*EXERCISE REQUIREMENTS*. Pictures aside, every line of the listing should be given again exactly.

*DATA FOR THIS TASK*.
☆ ☆ ☆ ☆ ☆

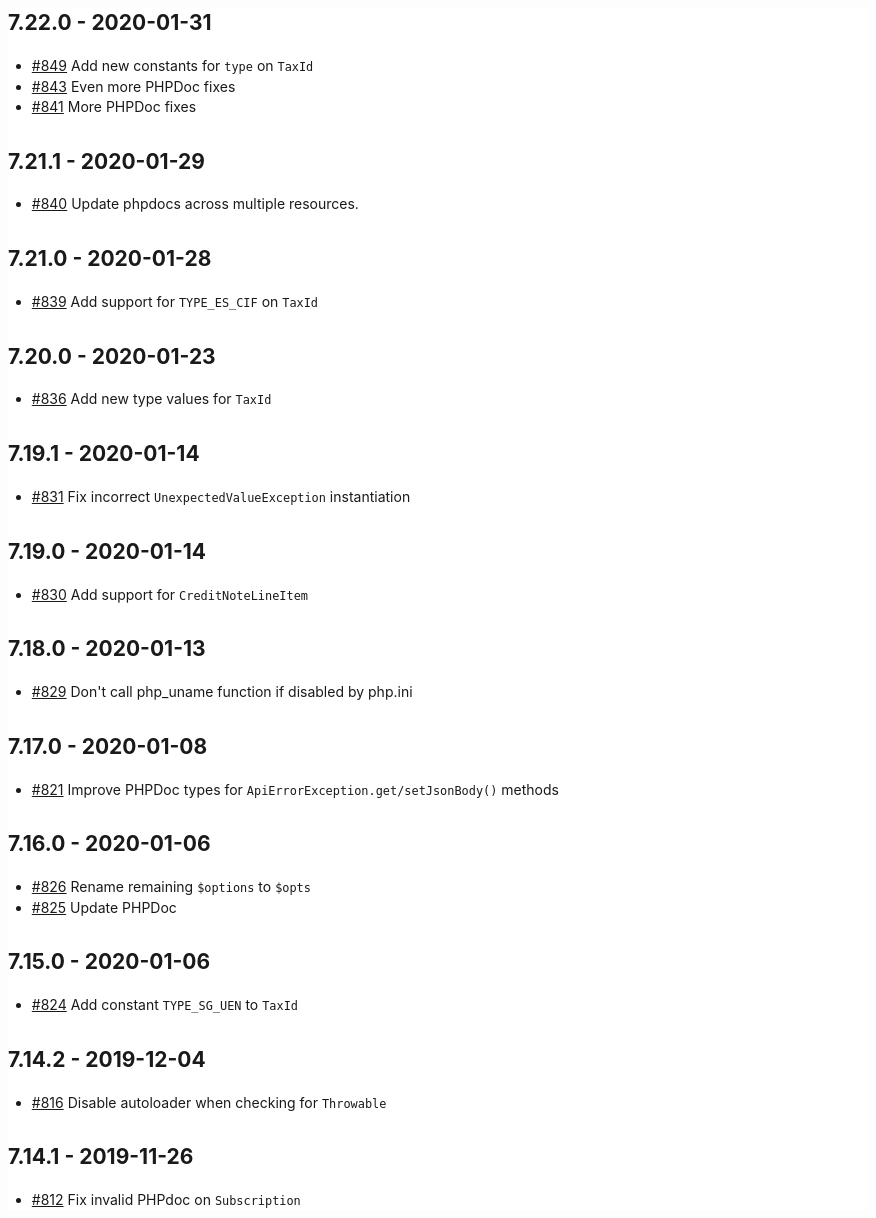 ## 7.22.0 - 2020-01-31
* [#849](https://github.com/bkash/bkash-php/pull/849) Add new constants for `type` on `TaxId`
* [#843](https://github.com/bkash/bkash-php/pull/843) Even more PHPDoc fixes
* [#841](https://github.com/bkash/bkash-php/pull/841) More PHPDoc fixes

## 7.21.1 - 2020-01-29
* [#840](https://github.com/bkash/bkash-php/pull/840) Update phpdocs across multiple resources.

## 7.21.0 - 2020-01-28
* [#839](https://github.com/bkash/bkash-php/pull/839) Add support for `TYPE_ES_CIF` on `TaxId`

## 7.20.0 - 2020-01-23
* [#836](https://github.com/bkash/bkash-php/pull/836) Add new type values for `TaxId`

## 7.19.1 - 2020-01-14
* [#831](https://github.com/bkash/bkash-php/pull/831) Fix incorrect `UnexpectedValueException` instantiation

## 7.19.0 - 2020-01-14
* [#830](https://github.com/bkash/bkash-php/pull/830) Add support for `CreditNoteLineItem`

## 7.18.0 - 2020-01-13
* [#829](https://github.com/bkash/bkash-php/pull/829) Don't call php_uname function if disabled by php.ini

## 7.17.0 - 2020-01-08
* [#821](https://github.com/bkash/bkash-php/pull/821) Improve PHPDoc types for `ApiErrorException.get/setJsonBody()` methods

## 7.16.0 - 2020-01-06
* [#826](https://github.com/bkash/bkash-php/pull/826) Rename remaining `$options` to `$opts`
* [#825](https://github.com/bkash/bkash-php/pull/825) Update PHPDoc

## 7.15.0 - 2020-01-06
* [#824](https://github.com/bkash/bkash-php/pull/824) Add constant `TYPE_SG_UEN` to `TaxId`

## 7.14.2 - 2019-12-04
* [#816](https://github.com/bkash/bkash-php/pull/816) Disable autoloader when checking for `Throwable`

## 7.14.1 - 2019-11-26
* [#812](https://github.com/bkash/bkash-php/pull/812) Fix invalid PHPdoc on `Subscription`
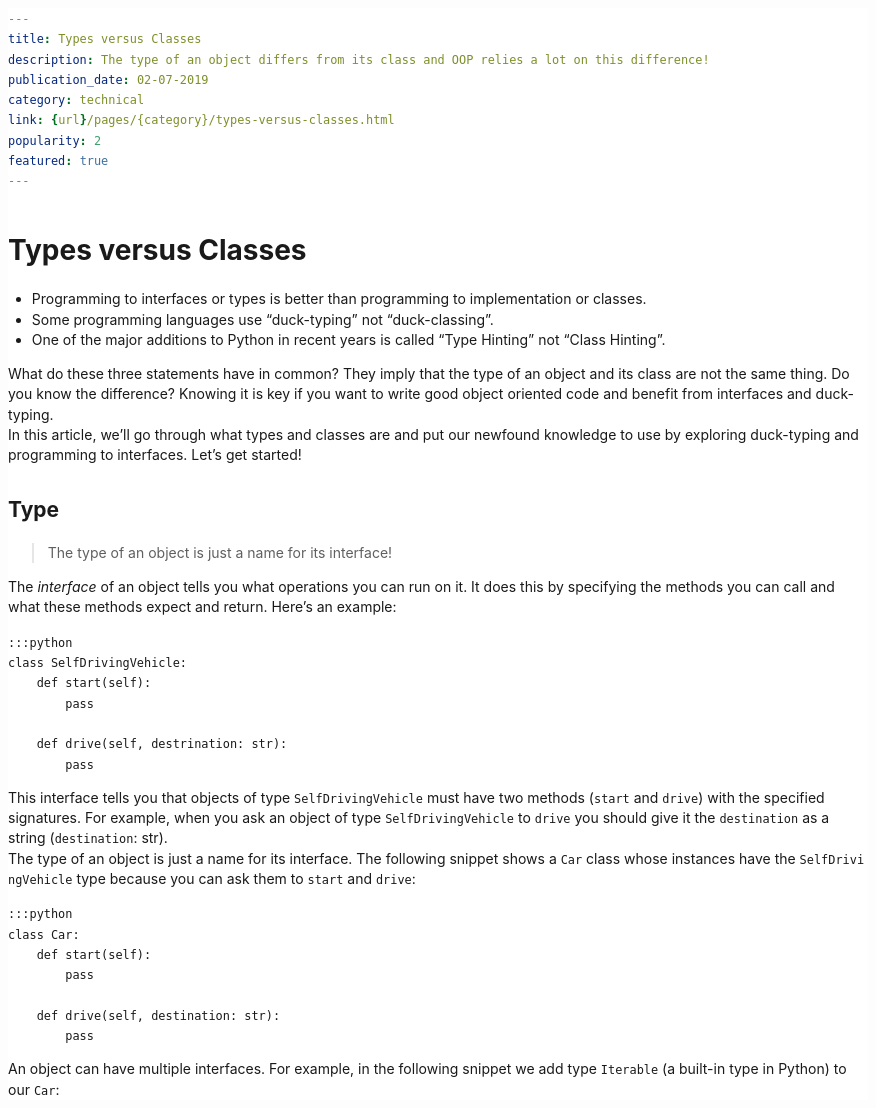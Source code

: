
 ```yaml
---
title: Types versus Classes
description: The type of an object differs from its class and OOP relies a lot on this difference!
publication_date: 02-07-2019
category: technical
link: {url}/pages/{category}/types-versus-classes.html
popularity: 2
featured: true
---
```

# Types versus Classes
- Programming to interfaces or types is better than programming to implementation or classes.
- Some programming languages use “duck-typing” not “duck-classing”.
- One of the major additions to Python in recent years is called “Type Hinting” not “Class Hinting”.

What do these three statements have in common? They imply that the type of an object and its class are not the same thing. Do you know the difference? Knowing it is key if you want to write good object oriented code and benefit from interfaces and duck-typing.   
In this article, we’ll go through what types and classes are and put our newfound knowledge to use by exploring duck-typing and programming to interfaces. Let’s get started!   
## Type
> The type of an object is just a name for its interface!   

The *interface* of an object tells you what operations you can run on it. It does this by specifying the methods you can call and what these methods expect and return. Here’s an example:   

    :::python   
    class SelfDrivingVehicle:
        def start(self):
            pass

        def drive(self, destrination: str):
            pass

This interface tells you that objects of type `SelfDrivingVehicle` must have two methods (`start` and `drive`) with the specified signatures. For example, when you ask an object of type `SelfDrivingVehicle` to `drive` you should give it the `destination` as a string (`destination`: str).   
The type of an object is just a name for its interface. The following snippet shows a `Car` class whose instances have the `SelfDrivingVehicle` type because you can ask them to `start` and `drive`:   

    :::python
    class Car:
        def start(self): 
            pass
    
        def drive(self, destination: str):
            pass

An object can have multiple interfaces. For example, in the following snippet we add type `Iterable` (a built-in type in Python) to our `Car`:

☆ ☆ ☆ ☆ ☆

*ANSWER SECTION*.
 ## 7.22.0 - 2020-01-31
* [#849](https://github.com/bkash/bkash-php/pull/849) Add new constants for `type` on `TaxId`
* [#843](https://github.com/bkash/bkash-php/pull/843) Even more PHPDoc fixes
* [#841](https://github.com/bkash/bkash-php/pull/841) More PHPDoc fixes

## 7.21.1 - 2020-01-29
* [#840](https://github.com/bkash/bkash-php/pull/840) Update phpdocs across multiple resources.

## 7.21.0 - 2020-01-28
* [#839](https://github.com/bkash/bkash-php/pull/839) Add support for `TYPE_ES_CIF` on `TaxId`

## 7.20.0 - 2020-01-23
* [#836](https://github.com/bkash/bkash-php/pull/836) Add new type values for `TaxId`

## 7.19.1 - 2020-01-14
* [#831](https://github.com/bkash/bkash-php/pull/831) Fix incorrect `UnexpectedValueException` instantiation

## 7.19.0 - 2020-01-14
* [#830](https://github.com/bkash/bkash-php/pull/830) Add support for `CreditNoteLineItem`

## 7.18.0 - 2020-01-13
* [#829](https://github.com/bkash/bkash-php/pull/829) Don't call php_uname function if disabled by php.ini

## 7.17.0 - 2020-01-08
* [#821](https://github.com/bkash/bkash-php/pull/821) Improve PHPDoc types for `ApiErrorException.get/setJsonBody()` methods

## 7.16.0 - 2020-01-06
* [#826](https://github.com/bkash/bkash-php/pull/826) Rename remaining `$options` to `$opts`
* [#825](https://github.com/bkash/bkash-php/pull/825) Update PHPDoc

## 7.15.0 - 2020-01-06
* [#824](https://github.com/bkash/bkash-php/pull/824) Add constant `TYPE_SG_UEN` to `TaxId`

## 7.14.2 - 2019-12-04
* [#816](https://github.com/bkash/bkash-php/pull/816) Disable autoloader when checking for `Throwable`

## 7.14.1 - 2019-11-26
* [#812](https://github.com/bkash/bkash-php/pull/812) Fix invalid PHPdoc on `Subscription`
Source code

:
 ```yaml
---
title: Types versus Classes
description: The type of an object differs from its class and OOP relies a lot on this difference!
publication_date: 02-07-2019
category: technical
link: {url}/pages/{category}/types-versus-classes.html
popularity: 2
featured: true
---
```

# Types versus Classes
- Programming to interfaces or types is better than programming to implementation or classes.
- Some programming languages use “duck-typing” not “duck-classing”.
- One of the major additions to Python in recent years is called “Type Hinting” not “Class Hinting”.

What do these three statements have in common? They imply that the type of an object and its class are not the same thing. Do you know the difference? Knowing it is key if you want to write good object oriented code and benefit from interfaces and duck-typing.   
In this article, we’ll go through what types and classes are and put our newfound knowledge to use by exploring duck-typing and programming to interfaces. Let’s get started!   
## Type
> The type of an object is just a name for its interface!   

The *interface* of an object tells you what operations you can run on it. It does this by specifying the methods you can call and what these methods expect and return. Here’s an example:   

    :::python   
    class SelfDrivingVehicle:
        def start(self):
            pass

        def drive(self, destrination: str):
            pass

This interface tells you that objects of type `SelfDrivingVehicle` must have two methods (`start` and `drive`) with the specified signatures. For example, when you ask an object of type `SelfDrivingVehicle` to `drive` you should give it the `destination` as a string (`destination`: str).   
The type of an object is just a name for its interface. The following snippet shows a `Car` class whose instances have the `SelfDrivingVehicle` type because you can ask them to `start` and `drive`:   

    :::python
    class Car:
        def start(self): 
            pass
    
        def drive(self, destination: str):
            pass

An object can have multiple interfaces. For example, in the following snippet we add type `Iterable` (a built-in type in Python) to our `Car`:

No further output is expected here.